Seven Highly Effective Ways to Shorten a Long B2B Sales Cycle

  1. Follow us on Twitter:  Get every employee in your company to start using the tagline “Follow us on Twitter” or better yet incorporate the icon shown below as part of a mandatory company-wide outbound e-mail signature line.

    The probability of success for any inbound marketing effort is directly proportional to the number of outsiders who follow your company, especially if they are people that interact with your company on a professional basis via e-mail.  So more the merrier–more prospects, more pertinent ones, and more likely to seek out your company online more often as your follower network expands–and, at least a few of them will come to the table sooner.
  2. Tweet about the PR: Every time your company is ready to issue a press release–which in the SMB environment should be at least once a month or more, if events demand it–put out a tweet linking to the full PR on your company web site.  This tweet should coincide with the PR going out on the wire and be re-tweeted at least 3 or 4 times over a 24-hr period following the PR.
    An attractive message in the tweet will get some interested followers to click on the link to the actual PR and thus they will be kept informed about your company’s activities in a more timely fashion.  Depending on the nature of the announcement, prospects are more likely to be spurred to follow-up action regarding their ongoing interest in your company’s product/service/solution.
  3. Blog or Bust: If your SMB does not maintain a corporate blog, stop reading this article and get started on it now!  Web sites are typically viewed as the sales/marketing face of a company.  Today’s social media savvy prospects are increasingly on the prowl to discover more about which company’s product/service/solution is best likely to fit their needs.  Thus, company web sites are seen more as a broadcast information source whereas blogs are regarded more as an interactive and current information source.
    Contemporary prospecting involves interacting with different types of functional content and at various levels by visiting company blogs for specific information from product, engineering, manufacturing, operations, customer service, and etc. departments.  These prospects comment on blog posts, they query its authors, they seek pertinent information that will guide them towards making an informed decision – they are thus qualified prospects and need to be treated as such.
    So it is critical for different functional authorities within the company to post relevant new articles on their corporate blog on average at least twice a week.  Authors must choose to be notified via e-mail about reader comments and be prepared to respond in a timely fashion – because each thoughtful response contributes to the shortening of the B2B sales cycle.
  4. Content On-Demand: Relevant content presented in an ongoing and timely fashion can make the difference in a prospect’s decision-making process.  A corporate blog is only the baseline for such an ongoing dialog with your company’s prospects.  This baseline needs to be supplemented with downloadable whitepapers and live/on-demand webinars.  This often becomes a departure point for marketing, when they capture more detailed prospect information prior to releasing a whitepaper to a prospect or registering a prospect for a webinar.  Once this information has been captured and vetted, marketing can hand-off a well-qualified lead to sales.
  5. Web Conferencing: Have WebEx or video conference, will not travel.  These mechanisms are becoming the preferred methods for conducting pre-sales qualification meetings with a prospect company.  They save time and money and require less calendar coordination all around, especially when multi-location attendees are involved on both sides.  They invariably contribute to a shortening of the B2B sales cycle.
  6. SEO is a Must:Even though company web sites are seen as a one-size-fits-all broadcast information source, B2B prospects usually begin by trolling the web for specific information using popular search engines.
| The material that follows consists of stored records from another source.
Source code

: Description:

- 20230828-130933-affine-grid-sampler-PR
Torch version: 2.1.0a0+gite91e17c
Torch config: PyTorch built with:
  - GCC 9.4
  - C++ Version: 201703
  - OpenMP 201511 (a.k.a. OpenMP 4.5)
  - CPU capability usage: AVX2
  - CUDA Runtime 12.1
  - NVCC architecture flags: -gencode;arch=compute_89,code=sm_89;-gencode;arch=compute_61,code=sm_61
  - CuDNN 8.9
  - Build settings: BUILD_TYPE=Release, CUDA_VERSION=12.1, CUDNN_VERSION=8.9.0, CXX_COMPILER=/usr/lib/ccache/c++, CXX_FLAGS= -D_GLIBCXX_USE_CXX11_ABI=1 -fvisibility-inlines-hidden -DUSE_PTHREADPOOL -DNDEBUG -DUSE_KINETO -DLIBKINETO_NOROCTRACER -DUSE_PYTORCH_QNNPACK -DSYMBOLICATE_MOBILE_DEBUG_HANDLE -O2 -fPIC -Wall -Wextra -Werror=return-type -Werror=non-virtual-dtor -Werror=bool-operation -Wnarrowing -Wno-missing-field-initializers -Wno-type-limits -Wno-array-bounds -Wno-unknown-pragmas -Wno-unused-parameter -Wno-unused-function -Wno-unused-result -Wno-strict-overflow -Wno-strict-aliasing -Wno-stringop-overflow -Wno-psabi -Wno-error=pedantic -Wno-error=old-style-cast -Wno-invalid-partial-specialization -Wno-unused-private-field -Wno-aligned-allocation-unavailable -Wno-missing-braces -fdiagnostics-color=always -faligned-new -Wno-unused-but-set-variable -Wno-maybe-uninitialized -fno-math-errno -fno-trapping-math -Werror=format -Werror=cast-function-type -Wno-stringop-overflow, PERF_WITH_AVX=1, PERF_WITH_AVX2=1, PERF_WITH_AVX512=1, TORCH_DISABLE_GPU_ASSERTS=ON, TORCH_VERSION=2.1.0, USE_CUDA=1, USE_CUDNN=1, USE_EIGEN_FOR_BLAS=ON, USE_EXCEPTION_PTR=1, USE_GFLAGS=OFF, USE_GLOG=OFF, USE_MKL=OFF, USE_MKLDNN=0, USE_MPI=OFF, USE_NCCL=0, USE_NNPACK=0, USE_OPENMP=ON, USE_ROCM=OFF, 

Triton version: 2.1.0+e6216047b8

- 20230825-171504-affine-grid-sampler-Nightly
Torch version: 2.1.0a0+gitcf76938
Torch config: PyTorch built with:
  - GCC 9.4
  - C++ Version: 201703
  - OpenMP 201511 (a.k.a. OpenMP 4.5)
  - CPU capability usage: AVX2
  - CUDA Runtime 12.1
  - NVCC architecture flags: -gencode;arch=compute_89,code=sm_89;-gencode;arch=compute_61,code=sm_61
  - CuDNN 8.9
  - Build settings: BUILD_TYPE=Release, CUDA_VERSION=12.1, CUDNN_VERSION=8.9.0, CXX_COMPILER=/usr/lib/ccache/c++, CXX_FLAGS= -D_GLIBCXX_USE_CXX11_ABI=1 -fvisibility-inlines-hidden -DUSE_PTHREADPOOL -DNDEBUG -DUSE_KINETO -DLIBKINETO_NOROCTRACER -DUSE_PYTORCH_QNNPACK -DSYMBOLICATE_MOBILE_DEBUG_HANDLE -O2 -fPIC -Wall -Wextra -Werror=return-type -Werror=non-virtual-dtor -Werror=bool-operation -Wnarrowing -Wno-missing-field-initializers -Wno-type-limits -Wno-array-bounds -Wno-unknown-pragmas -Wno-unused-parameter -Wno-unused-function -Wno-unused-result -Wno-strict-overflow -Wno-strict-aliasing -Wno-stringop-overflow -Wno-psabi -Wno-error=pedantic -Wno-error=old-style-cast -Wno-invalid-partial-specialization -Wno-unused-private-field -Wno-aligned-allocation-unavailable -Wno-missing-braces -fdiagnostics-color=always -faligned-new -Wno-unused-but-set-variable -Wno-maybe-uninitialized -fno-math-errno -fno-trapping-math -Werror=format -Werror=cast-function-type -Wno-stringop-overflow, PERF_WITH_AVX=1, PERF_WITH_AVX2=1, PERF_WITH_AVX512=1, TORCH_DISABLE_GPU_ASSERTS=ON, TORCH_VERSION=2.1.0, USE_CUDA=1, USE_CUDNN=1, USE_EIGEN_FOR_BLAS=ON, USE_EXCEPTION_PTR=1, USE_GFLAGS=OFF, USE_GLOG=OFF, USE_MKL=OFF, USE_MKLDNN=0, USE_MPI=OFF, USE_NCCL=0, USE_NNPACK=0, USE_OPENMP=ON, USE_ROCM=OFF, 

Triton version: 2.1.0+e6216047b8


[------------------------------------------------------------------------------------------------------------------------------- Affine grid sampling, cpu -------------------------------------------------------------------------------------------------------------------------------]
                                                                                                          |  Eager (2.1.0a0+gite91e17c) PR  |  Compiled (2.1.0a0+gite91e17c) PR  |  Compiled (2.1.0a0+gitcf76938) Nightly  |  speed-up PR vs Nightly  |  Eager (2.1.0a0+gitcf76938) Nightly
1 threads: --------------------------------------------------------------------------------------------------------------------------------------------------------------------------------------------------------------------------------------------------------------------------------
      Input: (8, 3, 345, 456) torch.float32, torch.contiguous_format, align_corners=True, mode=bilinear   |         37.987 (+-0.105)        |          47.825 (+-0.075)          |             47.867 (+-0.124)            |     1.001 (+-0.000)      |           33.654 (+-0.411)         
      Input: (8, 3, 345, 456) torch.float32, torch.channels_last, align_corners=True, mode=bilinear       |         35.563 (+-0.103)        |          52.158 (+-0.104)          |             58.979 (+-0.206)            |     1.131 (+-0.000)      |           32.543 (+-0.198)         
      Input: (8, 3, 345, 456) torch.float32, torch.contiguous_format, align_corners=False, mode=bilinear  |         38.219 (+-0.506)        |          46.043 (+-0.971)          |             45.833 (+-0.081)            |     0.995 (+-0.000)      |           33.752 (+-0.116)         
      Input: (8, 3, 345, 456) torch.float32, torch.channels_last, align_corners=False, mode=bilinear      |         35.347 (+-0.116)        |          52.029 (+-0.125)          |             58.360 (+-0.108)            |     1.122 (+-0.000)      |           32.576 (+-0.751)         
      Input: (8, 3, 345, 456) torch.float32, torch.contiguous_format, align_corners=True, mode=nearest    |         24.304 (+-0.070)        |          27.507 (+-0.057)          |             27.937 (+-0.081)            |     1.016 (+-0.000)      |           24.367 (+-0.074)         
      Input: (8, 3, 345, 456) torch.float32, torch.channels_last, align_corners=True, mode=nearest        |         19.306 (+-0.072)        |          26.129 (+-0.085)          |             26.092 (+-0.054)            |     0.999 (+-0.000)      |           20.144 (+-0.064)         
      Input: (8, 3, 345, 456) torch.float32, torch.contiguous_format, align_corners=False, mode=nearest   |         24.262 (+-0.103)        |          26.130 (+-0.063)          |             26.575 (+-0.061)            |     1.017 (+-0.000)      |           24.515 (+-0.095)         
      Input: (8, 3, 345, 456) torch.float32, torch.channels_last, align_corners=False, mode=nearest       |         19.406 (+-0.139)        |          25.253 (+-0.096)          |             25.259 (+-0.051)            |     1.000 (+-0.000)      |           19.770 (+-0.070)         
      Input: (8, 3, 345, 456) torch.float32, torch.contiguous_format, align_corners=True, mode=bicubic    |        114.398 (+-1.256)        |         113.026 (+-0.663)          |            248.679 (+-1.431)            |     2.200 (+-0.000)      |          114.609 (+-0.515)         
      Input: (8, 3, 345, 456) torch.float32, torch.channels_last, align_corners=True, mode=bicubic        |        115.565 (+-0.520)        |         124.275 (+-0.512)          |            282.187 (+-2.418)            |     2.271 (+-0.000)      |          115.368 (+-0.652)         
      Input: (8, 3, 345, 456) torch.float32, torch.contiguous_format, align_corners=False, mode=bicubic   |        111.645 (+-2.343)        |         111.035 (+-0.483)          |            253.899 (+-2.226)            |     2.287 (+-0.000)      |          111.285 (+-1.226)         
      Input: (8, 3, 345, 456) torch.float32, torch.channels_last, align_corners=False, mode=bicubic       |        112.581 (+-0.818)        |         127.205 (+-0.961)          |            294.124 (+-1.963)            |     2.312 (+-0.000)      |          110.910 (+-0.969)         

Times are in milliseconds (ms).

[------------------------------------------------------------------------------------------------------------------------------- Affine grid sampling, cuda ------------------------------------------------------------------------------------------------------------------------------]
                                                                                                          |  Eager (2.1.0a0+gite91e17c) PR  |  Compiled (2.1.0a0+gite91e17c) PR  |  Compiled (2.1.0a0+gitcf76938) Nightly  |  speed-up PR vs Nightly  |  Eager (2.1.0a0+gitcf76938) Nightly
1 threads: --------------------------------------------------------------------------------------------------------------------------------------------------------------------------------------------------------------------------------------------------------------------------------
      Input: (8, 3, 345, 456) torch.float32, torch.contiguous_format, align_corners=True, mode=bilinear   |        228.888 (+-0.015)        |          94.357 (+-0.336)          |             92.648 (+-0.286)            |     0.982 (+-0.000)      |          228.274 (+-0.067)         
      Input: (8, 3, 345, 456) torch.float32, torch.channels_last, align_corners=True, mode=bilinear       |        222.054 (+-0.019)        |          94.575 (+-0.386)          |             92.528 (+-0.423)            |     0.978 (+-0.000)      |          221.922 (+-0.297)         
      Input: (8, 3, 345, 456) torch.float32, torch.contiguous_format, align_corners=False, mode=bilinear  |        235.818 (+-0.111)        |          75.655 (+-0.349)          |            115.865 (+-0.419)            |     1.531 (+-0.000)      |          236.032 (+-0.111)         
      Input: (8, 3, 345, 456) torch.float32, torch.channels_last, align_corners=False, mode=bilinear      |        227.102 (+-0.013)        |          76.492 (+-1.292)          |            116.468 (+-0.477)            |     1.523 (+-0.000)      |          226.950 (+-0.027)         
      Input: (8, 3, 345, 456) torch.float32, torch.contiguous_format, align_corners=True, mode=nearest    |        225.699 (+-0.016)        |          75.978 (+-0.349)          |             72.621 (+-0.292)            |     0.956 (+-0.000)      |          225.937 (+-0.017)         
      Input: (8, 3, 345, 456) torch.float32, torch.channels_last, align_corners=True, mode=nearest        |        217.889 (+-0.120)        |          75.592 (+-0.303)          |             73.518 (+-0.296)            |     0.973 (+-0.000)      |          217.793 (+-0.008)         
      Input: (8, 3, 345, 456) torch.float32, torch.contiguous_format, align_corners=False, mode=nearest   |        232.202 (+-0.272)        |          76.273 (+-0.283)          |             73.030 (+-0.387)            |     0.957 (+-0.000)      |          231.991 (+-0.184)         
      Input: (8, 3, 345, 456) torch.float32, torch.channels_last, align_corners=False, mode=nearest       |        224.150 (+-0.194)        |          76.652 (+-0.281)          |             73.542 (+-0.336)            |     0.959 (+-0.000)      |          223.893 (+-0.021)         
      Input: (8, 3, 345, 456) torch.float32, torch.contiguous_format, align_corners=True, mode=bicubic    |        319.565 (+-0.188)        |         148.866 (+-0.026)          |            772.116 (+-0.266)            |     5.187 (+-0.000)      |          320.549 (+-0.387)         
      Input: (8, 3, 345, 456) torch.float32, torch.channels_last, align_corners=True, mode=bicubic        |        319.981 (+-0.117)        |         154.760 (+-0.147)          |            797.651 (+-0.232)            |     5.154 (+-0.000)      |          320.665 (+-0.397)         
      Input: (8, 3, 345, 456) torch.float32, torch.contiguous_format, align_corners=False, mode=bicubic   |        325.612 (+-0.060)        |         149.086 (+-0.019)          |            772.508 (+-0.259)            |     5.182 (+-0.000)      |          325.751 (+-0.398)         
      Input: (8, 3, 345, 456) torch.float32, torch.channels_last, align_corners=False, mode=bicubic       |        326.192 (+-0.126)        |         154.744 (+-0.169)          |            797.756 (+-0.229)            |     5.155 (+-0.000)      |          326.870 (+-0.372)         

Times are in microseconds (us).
Also, B2B prospects, especially in  complex, high-technology environments, are not particularly enamored by paid search results.
    B2B prospects are still largely an organic search breed.  Thus, it is imperative for your company to have search engine optimization (SEO) performed on its web site or preferably have it redesigned from scratch using SEO techniques.  This means ensuring that your company’s search terms or keywords are very closely aligned with what prospects might be looking for.  This selection can be fine-tuned by polling your existing customer base for feedback on what keywords they would use to research a product/service/solution that your company offers.
    Nothing contributes to shortening a B2B sales cycle right at the starting gate for likely new prospects than an ongoing SEO process performed periodically on your company web site.  The right keyword is invariably an invitation to visit and your company has to be prepared to serve the pertinent information to the prospect so that they will quickly come back for more.
  7. Automated Integrated Demand Generation Marketing: Finally, the marketing paradigm has changed since the advent of the new digital multiverse that now includes a Web 2.0 world with sophisticated search engines and rapidly expanding social media applications.  To derive maximum benefit from this new paradigm, your company requires the use of an automated integrated demand generation marketing platform that will help it analyze, track, nurture and manage the comprehensive and cumulative digital footprints constantly being left behind by prospects that repeatedly visit your various digital properties.  While the use of these automated platforms might seem expensive to SMBs, they not only help shorten the B2B sales cycle,  but also provide a more accurate picture and a tighter control of what has indeed become a sharper, more integrated sales/marketing funnel.